__Task to complete__: Exact reproduction required: the lines below from the line with "yang menyerang aku!" to the line with "TUHAN menopang aku.", both ends included, and no others.

[[ Information, beginning ]]

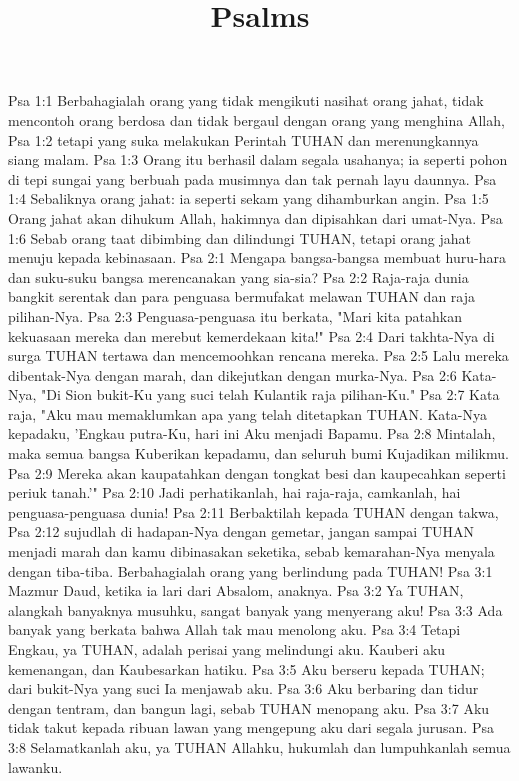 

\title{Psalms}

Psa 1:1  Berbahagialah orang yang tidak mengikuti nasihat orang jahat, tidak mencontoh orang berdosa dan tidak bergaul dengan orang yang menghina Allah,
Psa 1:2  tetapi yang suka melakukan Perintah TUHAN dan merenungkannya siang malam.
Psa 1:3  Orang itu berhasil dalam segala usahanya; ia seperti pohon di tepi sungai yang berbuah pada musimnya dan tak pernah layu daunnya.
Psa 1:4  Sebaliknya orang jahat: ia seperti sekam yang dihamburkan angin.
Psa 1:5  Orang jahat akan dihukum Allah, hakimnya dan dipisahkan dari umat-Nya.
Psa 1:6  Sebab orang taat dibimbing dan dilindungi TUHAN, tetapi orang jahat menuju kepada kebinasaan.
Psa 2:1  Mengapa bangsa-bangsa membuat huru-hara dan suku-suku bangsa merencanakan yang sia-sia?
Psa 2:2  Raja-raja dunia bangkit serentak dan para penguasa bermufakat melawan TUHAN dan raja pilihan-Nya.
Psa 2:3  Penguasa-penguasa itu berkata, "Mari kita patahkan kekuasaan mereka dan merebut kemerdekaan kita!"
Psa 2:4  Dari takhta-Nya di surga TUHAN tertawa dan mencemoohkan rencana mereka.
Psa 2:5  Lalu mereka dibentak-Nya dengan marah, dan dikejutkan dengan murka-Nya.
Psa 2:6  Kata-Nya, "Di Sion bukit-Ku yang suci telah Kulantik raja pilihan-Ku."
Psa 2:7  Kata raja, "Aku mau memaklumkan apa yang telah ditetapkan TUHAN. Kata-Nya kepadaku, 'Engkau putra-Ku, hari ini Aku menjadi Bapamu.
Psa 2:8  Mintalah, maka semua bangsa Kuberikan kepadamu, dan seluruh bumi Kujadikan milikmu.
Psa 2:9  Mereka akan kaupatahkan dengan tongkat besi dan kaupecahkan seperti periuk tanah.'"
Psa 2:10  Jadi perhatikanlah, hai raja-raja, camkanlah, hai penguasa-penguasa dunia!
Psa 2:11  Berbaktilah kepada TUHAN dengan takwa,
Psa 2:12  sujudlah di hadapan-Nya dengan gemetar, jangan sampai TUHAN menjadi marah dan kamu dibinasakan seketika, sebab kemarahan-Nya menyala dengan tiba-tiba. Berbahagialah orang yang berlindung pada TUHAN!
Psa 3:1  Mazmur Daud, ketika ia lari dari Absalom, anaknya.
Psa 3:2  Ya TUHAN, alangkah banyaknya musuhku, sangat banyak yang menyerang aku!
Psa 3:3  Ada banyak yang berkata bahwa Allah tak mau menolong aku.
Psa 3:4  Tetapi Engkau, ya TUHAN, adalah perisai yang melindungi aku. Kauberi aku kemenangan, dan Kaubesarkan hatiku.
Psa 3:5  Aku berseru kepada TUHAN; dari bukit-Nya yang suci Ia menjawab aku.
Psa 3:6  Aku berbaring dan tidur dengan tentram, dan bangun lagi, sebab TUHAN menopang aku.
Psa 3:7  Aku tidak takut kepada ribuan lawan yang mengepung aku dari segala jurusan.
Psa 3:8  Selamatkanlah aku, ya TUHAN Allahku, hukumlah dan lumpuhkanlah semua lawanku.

[[ Information, end ]]

__Answer to the exercise__:
Psa 3:2  Ya TUHAN, alangkah banyaknya musuhku, sangat banyak yang menyerang aku!
Psa 3:3  Ada banyak yang berkata bahwa Allah tak mau menolong aku.
Psa 3:4  Tetapi Engkau, ya TUHAN, adalah perisai yang melindungi aku. Kauberi aku kemenangan, dan Kaubesarkan hatiku.
Psa 3:5  Aku berseru kepada TUHAN; dari bukit-Nya yang suci Ia menjawab aku.
Psa 3:6  Aku berbaring dan tidur dengan tentram, dan bangun lagi, sebab TUHAN menopang aku.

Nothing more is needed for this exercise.